Wednesday, June 13, 2007
Strata V, Winter
Well, by the time I got to creating Strata V (Winter), I was feeling really comfortable about this new soluble material. I decide to approach this piece as if it were a reverse glass painting. The things closest to the adhesive would be my front...I would stitch looking at the back through the clear soluble. By that I mean, put all the smallest, delicate snippets...the details...on the adhesive first. Then start adding heavier and larger things...covering the small ones up. Then stitch. It is a little backward, but I just can't figure out how to get all the little things to be held down after I've covered up all the adhesive with the bigger things. Anyway, it worked. If anything, I used machine thread that was almost too subtle in coloring. I really like this piece, which is saying something...I don't generally gravitate to these colors. I'm quite excited to get back into the studio this coming weekend and make some more. I've got several new ideas rattling around in my head.
I will, of course, be in my studio each evening this week; but there's nothing quite like spending all day with your fibers...two days in a row. I'm feeling much, much better about the solo exhibit now.
Below is the statement I wrote for the show. Although I type nearly as quickly as I speak and I adore writing, it must have taken two hours to come up with this statement! Every time I'm suppose to write something "official", especially for an academic setting, I really struggle. Next Monday, I have to send a CD with selected images to the university. I'm almost ready. Now, about ten more pieces to make before August 4.

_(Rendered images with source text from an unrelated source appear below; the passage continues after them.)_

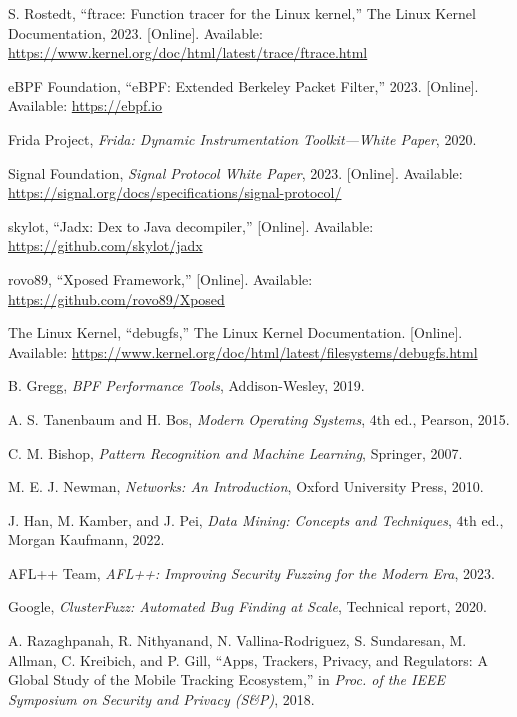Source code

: \documentclass[a4paper,12pt]{report}
\begin{document}
\begin{thebibliography}{99}
S. Rostedt, “ftrace: Function tracer for the Linux kernel,” The Linux Kernel Documentation, 2023. [Online]. Available: \url{https://www.kernel.org/doc/html/latest/trace/ftrace.html}

eBPF Foundation, “eBPF: Extended Berkeley Packet Filter,” 2023. [Online]. Available: \url{https://ebpf.io}

Frida Project, \emph{Frida: Dynamic Instrumentation Toolkit—White Paper}, 2020.

Signal Foundation, \emph{Signal Protocol White Paper}, 2023. [Online]. Available: \url{https://signal.org/docs/specifications/signal-protocol/}

skylot, “Jadx: Dex to Java decompiler,” [Online]. Available: \url{https://github.com/skylot/jadx}

rovo89, “Xposed Framework,” [Online]. Available: \url{https://github.com/rovo89/Xposed}

The Linux Kernel, “debugfs,” The Linux Kernel Documentation. [Online]. Available: \url{https://www.kernel.org/doc/html/latest/filesystems/debugfs.html}

B. Gregg, \emph{BPF Performance Tools}, Addison-Wesley, 2019.

A. S. Tanenbaum and H. Bos, \emph{Modern Operating Systems}, 4th ed., Pearson, 2015.

C. M. Bishop, \emph{Pattern Recognition and Machine Learning}, Springer, 2007.

M. E. J. Newman, \emph{Networks: An Introduction}, Oxford University Press, 2010.

J. Han, M. Kamber, and J. Pei, \emph{Data Mining: Concepts and Techniques}, 4th ed., Morgan Kaufmann, 2022.

AFL++ Team, \emph{AFL++: Improving Security Fuzzing for the Modern Era}, 2023.

Google, \emph{ClusterFuzz: Automated Bug Finding at Scale}, Technical report, 2020.

A. Razaghpanah, R. Nithyanand, N. Vallina-Rodriguez, S. Sundaresan, M. Allman, C. Kreibich, and P. Gill, “Apps, Trackers, Privacy, and Regulators: A Global Study of the Mobile Tracking Ecosystem,” in \emph{Proc. of the IEEE Symposium on Security and Privacy (S\&P)}, 2018.

\end{thebibliography}
\appendix
\end{document}
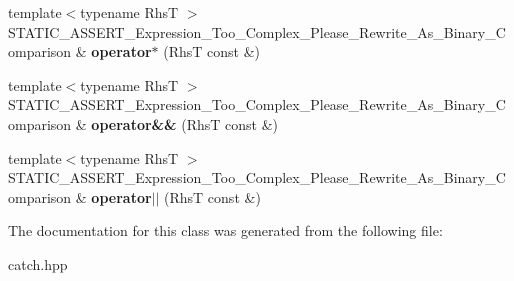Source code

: \begin{DoxyCompactItemize}
\item 
\mbox{\label{classCatch_1_1ExpressionLhs_a9a94294c22449f62087862ef911e6291}} 
{\footnotesize template$<$typename RhsT $>$ }\\S\+T\+A\+T\+I\+C\+\_\+\+A\+S\+S\+E\+R\+T\+\_\+\+Expression\+\_\+\+Too\+\_\+\+Complex\+\_\+\+Please\+\_\+\+Rewrite\+\_\+\+As\+\_\+\+Binary\+\_\+\+Comparison \& {\bfseries operator$\ast$} (RhsT const \&)
\item 
\mbox{\label{classCatch_1_1ExpressionLhs_acbda1f937f8bd5b9da649626cc0b0f54}} 
{\footnotesize template$<$typename RhsT $>$ }\\S\+T\+A\+T\+I\+C\+\_\+\+A\+S\+S\+E\+R\+T\+\_\+\+Expression\+\_\+\+Too\+\_\+\+Complex\+\_\+\+Please\+\_\+\+Rewrite\+\_\+\+As\+\_\+\+Binary\+\_\+\+Comparison \& {\bfseries operator\&\&} (RhsT const \&)
\item 
\mbox{\label{classCatch_1_1ExpressionLhs_a6932b72da79d6c6b03d867772ceac61b}} 
{\footnotesize template$<$typename RhsT $>$ }\\S\+T\+A\+T\+I\+C\+\_\+\+A\+S\+S\+E\+R\+T\+\_\+\+Expression\+\_\+\+Too\+\_\+\+Complex\+\_\+\+Please\+\_\+\+Rewrite\+\_\+\+As\+\_\+\+Binary\+\_\+\+Comparison \& {\bfseries operator$\vert$$\vert$} (RhsT const \&)
\end{DoxyCompactItemize}


The documentation for this class was generated from the following file\+:\begin{DoxyCompactItemize}
\item 
catch.\+hpp\end{DoxyCompactItemize}
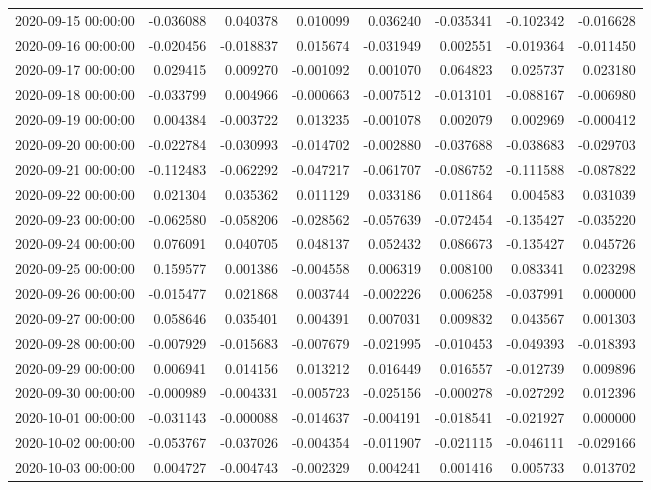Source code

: \begin{tabular}{lrrrrrrr}
2020-09-15 00:00:00 & -0.036088 & 0.040378 & 0.010099 & 0.036240 & -0.035341 & -0.102342 & -0.016628 \\
2020-09-16 00:00:00 & -0.020456 & -0.018837 & 0.015674 & -0.031949 & 0.002551 & -0.019364 & -0.011450 \\
2020-09-17 00:00:00 & 0.029415 & 0.009270 & -0.001092 & 0.001070 & 0.064823 & 0.025737 & 0.023180 \\
2020-09-18 00:00:00 & -0.033799 & 0.004966 & -0.000663 & -0.007512 & -0.013101 & -0.088167 & -0.006980 \\
2020-09-19 00:00:00 & 0.004384 & -0.003722 & 0.013235 & -0.001078 & 0.002079 & 0.002969 & -0.000412 \\
2020-09-20 00:00:00 & -0.022784 & -0.030993 & -0.014702 & -0.002880 & -0.037688 & -0.038683 & -0.029703 \\
2020-09-21 00:00:00 & -0.112483 & -0.062292 & -0.047217 & -0.061707 & -0.086752 & -0.111588 & -0.087822 \\
2020-09-22 00:00:00 & 0.021304 & 0.035362 & 0.011129 & 0.033186 & 0.011864 & 0.004583 & 0.031039 \\
2020-09-23 00:00:00 & -0.062580 & -0.058206 & -0.028562 & -0.057639 & -0.072454 & -0.135427 & -0.035220 \\
2020-09-24 00:00:00 & 0.076091 & 0.040705 & 0.048137 & 0.052432 & 0.086673 & -0.135427 & 0.045726 \\
2020-09-25 00:00:00 & 0.159577 & 0.001386 & -0.004558 & 0.006319 & 0.008100 & 0.083341 & 0.023298 \\
2020-09-26 00:00:00 & -0.015477 & 0.021868 & 0.003744 & -0.002226 & 0.006258 & -0.037991 & 0.000000 \\
2020-09-27 00:00:00 & 0.058646 & 0.035401 & 0.004391 & 0.007031 & 0.009832 & 0.043567 & 0.001303 \\
2020-09-28 00:00:00 & -0.007929 & -0.015683 & -0.007679 & -0.021995 & -0.010453 & -0.049393 & -0.018393 \\
2020-09-29 00:00:00 & 0.006941 & 0.014156 & 0.013212 & 0.016449 & 0.016557 & -0.012739 & 0.009896 \\
2020-09-30 00:00:00 & -0.000989 & -0.004331 & -0.005723 & -0.025156 & -0.000278 & -0.027292 & 0.012396 \\
2020-10-01 00:00:00 & -0.031143 & -0.000088 & -0.014637 & -0.004191 & -0.018541 & -0.021927 & 0.000000 \\
2020-10-02 00:00:00 & -0.053767 & -0.037026 & -0.004354 & -0.011907 & -0.021115 & -0.046111 & -0.029166 \\
2020-10-03 00:00:00 & 0.004727 & -0.004743 & -0.002329 & 0.004241 & 0.001416 & 0.005733 & 0.013702 \\

\end{tabular}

“Stitched!” will be an exhibition of contemporary free motion embroidery techniques by Columbia artist Susan Lenz featuring two ongoing but related bodies of work. One is created on water-soluble fabric. The other uses a burning tool. Both approaches seek to dissolve the very ground on which the embroidery is made. Design inspirations include aerial views of urban architecture and cross-sectional profiles of the earth’s strata.